Bob has a string (S), which is initially empty. In one operation, he can select a
lowercase character (a-z) uniformly at random and appends it to S. He then
evaluates whether S is a palindrome or not; if it is, he gets 1 point.
Given that Bob performs N operations in total, find the expected no. of points Bob gets.

### EXPLANATION:

Given an empty string, Bob randomly picks a character from ‘a’ to ‘z’
and appends to the string and every time he appends he checks if the resultant
string is a palindrome, if yes he get one point for that append operation. Bob does
n such append operations and we are asked to find the expected value of the total
number of points he gets. We have to find the answer modulo 10^9 + 7.

### SOLUTION:

It is the sum of expected number of palindromes of length i, for i=1 to n.
We can get the probability of getting a palindrome of length i by fixing the first i/2
characters and let the second i/2 characters be the mirror image of the first. For
example: A string of length 4 will be palindromic if we fix its first two characters
and let the next two be the mirror of the first two and for a String of length 5 we
can fix the first three characters and let the last two characters be the mirror of
first two. This works out to be 26^{ceil (i/2)}/26^i which is f(i)= 1/26^{floor(i/2)}.
This is because ceil(i/2) + floor(i/2) = i (for all integers)

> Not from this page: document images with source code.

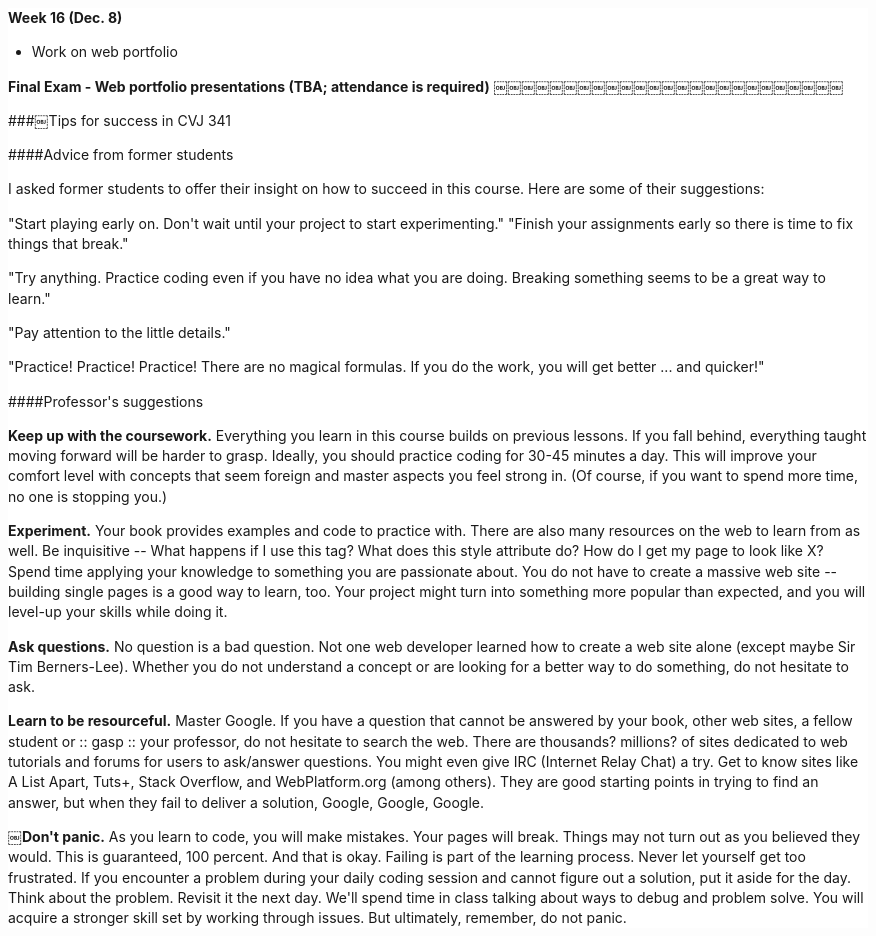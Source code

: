 **Week 16 (Dec. 8)**
- Work on web portfolio

**Final Exam - Web portfolio presentations (TBA; attendance is required)**
￼￼￼￼￼￼￼￼￼￼￼￼￼￼￼￼￼￼￼￼￼￼￼￼￼


###￼Tips for success in CVJ 341

####Advice from former students

I asked former students to offer their insight on how to succeed in this course. Here are some of their suggestions:

"Start playing early on. Don't wait until your project to start experimenting." "Finish your assignments early so there is time to fix things that break."

"Try anything. Practice coding even if you have no idea what you are doing. Breaking something seems to be a great way to learn."

"Pay attention to the little details."

"Practice! Practice! Practice! There are no magical formulas. If you do the work, you will get better ... and quicker!"


####Professor's suggestions

**Keep up with the coursework.** Everything you learn in this course builds on previous lessons. If you fall behind, everything taught moving forward will be harder to grasp. Ideally, you should practice coding for 30-45 minutes a day. This will improve your comfort level with concepts that seem foreign and master aspects you feel strong in. (Of course, if you want to spend more time, no one is stopping you.)

**Experiment.** Your book provides examples and code to practice with. There are also many resources on the web to learn from as well. Be inquisitive -- What happens if I use this tag? What does this style attribute do? How do I get my page to look like X? Spend time applying your knowledge to something you are passionate about. You do not have to create a massive web site -- building single pages is a good way to learn, too. Your project might turn into something more popular than expected, and you will level-up your skills while doing it.

**Ask questions.** No question is a bad question. Not one web developer learned how to create a web site alone (except maybe Sir Tim Berners-Lee). Whether you do not understand a concept or are looking for a better way to do something, do not hesitate to ask.

**Learn to be resourceful.** Master Google. If you have a question that cannot be answered by your book, other web sites, a fellow student or :: gasp :: your professor, do not hesitate to search the web. There are thousands? millions? of sites dedicated to web tutorials and forums for users to ask/answer questions. You might even give IRC (Internet Relay Chat) a try. Get to know sites like A List Apart, Tuts+, Stack Overflow, and WebPlatform.org (among others). They are good starting points in trying to find an answer, but when they fail to deliver a solution, Google, Google, Google.

**￼Don't panic.** As you learn to code, you will make mistakes. Your pages will break. Things may not turn out as you believed they would. This is guaranteed, 100 percent. And that is okay. Failing is part of the learning process. Never let yourself get too frustrated. If you encounter a problem during your daily coding session and cannot figure out a solution, put it aside for the day. Think about the problem. Revisit it the next day. We'll spend time in class talking about ways to debug and problem solve. You will acquire a stronger skill set by working through issues. But ultimately, remember, do not panic.
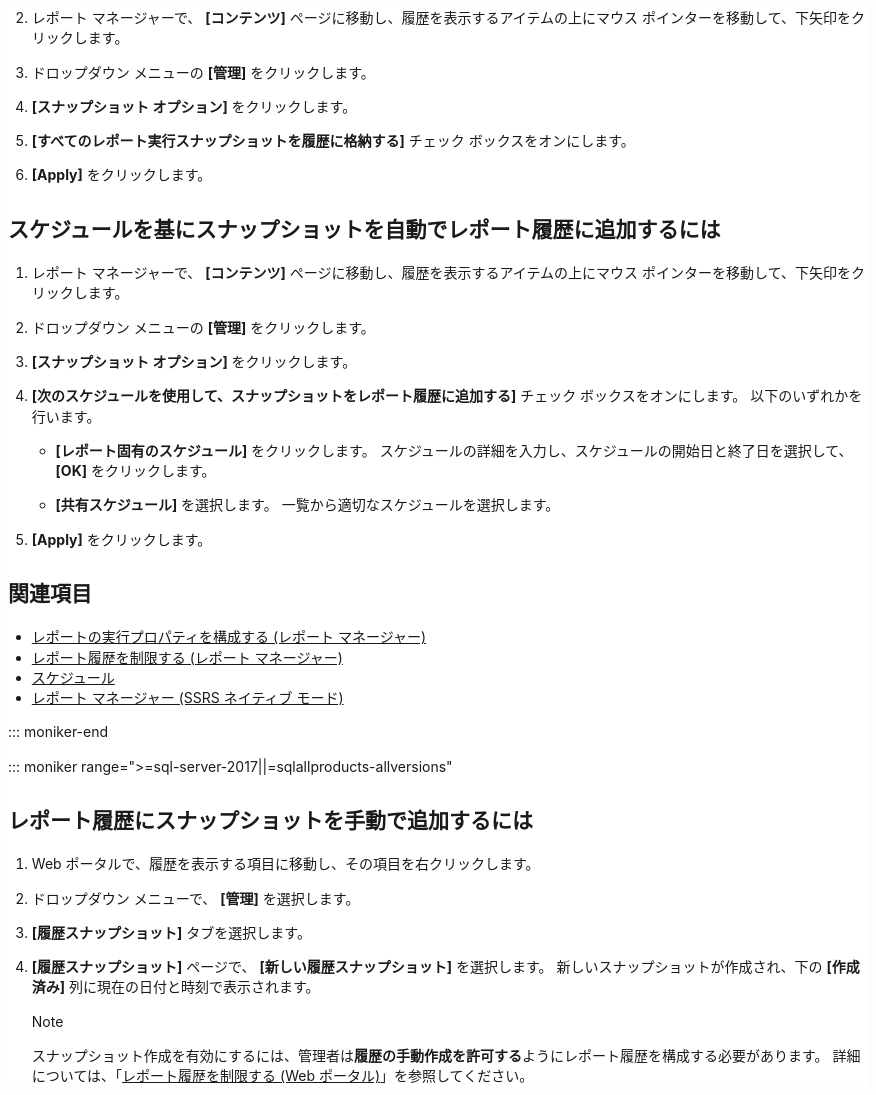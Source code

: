2. レポート マネージャーで、 **[コンテンツ]** ページに移動し、履歴を表示するアイテムの上にマウス ポインターを移動して、下矢印をクリックします。  
  
3. ドロップダウン メニューの **[管理]** をクリックします。  
  
4. **[スナップショット オプション]** をクリックします。  
  
5. **[すべてのレポート実行スナップショットを履歴に格納する]** チェック ボックスをオンにします。  
  
6. **[Apply]** をクリックします。  
  
## <a name="to-automatically-add-snapshots-to-report-history-based-on-a-schedule"></a>スケジュールを基にスナップショットを自動でレポート履歴に追加するには  
  
1. レポート マネージャーで、 **[コンテンツ]** ページに移動し、履歴を表示するアイテムの上にマウス ポインターを移動して、下矢印をクリックします。  
  
2. ドロップダウン メニューの **[管理]** をクリックします。  
  
3. **[スナップショット オプション]** をクリックします。  
  
4. **[次のスケジュールを使用して、スナップショットをレポート履歴に追加する]** チェック ボックスをオンにします。 以下のいずれかを行います。  
  
    - **[レポート固有のスケジュール]** をクリックします。 スケジュールの詳細を入力し、スケジュールの開始日と終了日を選択して、 **[OK]** をクリックします。  

    - **[共有スケジュール]** を選択します。 一覧から適切なスケジュールを選択します。  

5. **[Apply]** をクリックします。  
  
## <a name="see-also"></a>関連項目

- [レポートの実行プロパティを構成する &#40;レポート マネージャー&#41;](../../reporting-services/reports/configure-execution-properties-for-a-report-report-manager.md)
- [レポート履歴を制限する &#40;レポート マネージャー&#41;](../../reporting-services/reports/limit-report-history-report-manager.md)
- [スケジュール](../../reporting-services/subscriptions/schedules.md)   
- [レポート マネージャー &#40;SSRS ネイティブ モード&#41;](https://msdn.microsoft.com/library/80949f9d-58f5-48e3-9342-9e9bf4e57896)

::: moniker-end

::: moniker range=">=sql-server-2017||=sqlallproducts-allversions"

## <a name="to-manually-add-snapshots-to-report-history"></a>レポート履歴にスナップショットを手動で追加するには
  
1. Web ポータルで、履歴を表示する項目に移動し、その項目を右クリックします。  
  
2. ドロップダウン メニューで、 **[管理]** を選択します。  
  
3. **[履歴スナップショット]** タブを選択します。  
  
4. **[履歴スナップショット]** ページで、 **[新しい履歴スナップショット]** を選択します。 新しいスナップショットが作成され、下の **[作成済み]** 列に現在の日付と時刻で表示されます。  
  
    > [!NOTE]
    > スナップショット作成を有効にするには、管理者は**履歴の手動作成を許可する**ようにレポート履歴を構成する必要があります。 詳細については、「[レポート履歴を制限する (Web ポータル)](../../reporting-services/reports/limit-report-history-report-manager.md)」を参照してください。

The final answer is \sum_{i=1}^{i=n} f(i)

This becomes:
1 + 1/26 + 1/26 + 1/26^2 + 1/26^2 + …..+1/26^{floor(n/2}

We can notice same terms repeating so we can re write the series

1 + 2(1/26 + 1/26^2 + 1/26^3 + . . . + 1/26^{floor(n/2)}) if n is odd

1 + 2(1/26 + 1/26^2 + 1/26^3 + . . . + 1/26^{floor(n/2)}) - 1/26^{(n/2)} if n is even

Since n is very large we cannot evaluate every term. We can notice that (1/26 + 1/26^2 + .. ) is in GP so we can use sum of GP formula and Modular Multiplicative
inverse to get the final answer.

### TIME COMPLEXITY

To find sum of GP we have to find Modular Multiplicative inverse of the
denominator in the sum of GP formula, which can be found out using Modular
Exponentiation and the time taken for it is O(logn) and last term if n is even can
also be found out it O(logn), Multiplication and addition can be performed in O(1)
so it can be done in O(logn). Since there are t cases per file the overall complexity
is O(tlogn).

Tester’s solution can be found here.

Editorialist’s solution can be found here.

Hey @bipin2, I would like to know why is expected value summation of f(i) ?
Should not it be summation of i*f(i)?

1+2(1/26+1/262+1/263+…+1/26floor(n/2))+1/26(n/2) if n is even

And in this there should not there be a minus sign with the last term?

@vijju123 any suggestions?

He gains only 1 point, hence its summation of f(i). E(x) = Summation of (x* p(x)). Since he gains only 1 point, x=1.

Thanks a lot @vijju123

please also make correction in the editorial replace this

1+2(1/26+1/262+1/263+…+1/26floor(n/2))+1/26(n/2) if n is even

with

1+2(1/26+1/262+1/263+…+1/26floor(n/2)) - 1/26(n/2) if n is even

Can you give me a solution using your formula to prove it passes? I cannot just edit the editorial’s formula, esp if it can be wrong. @taran_1407 @aryanc403 @l_returns , please help here.

he is right I guess… let me find a passed solution to confirm…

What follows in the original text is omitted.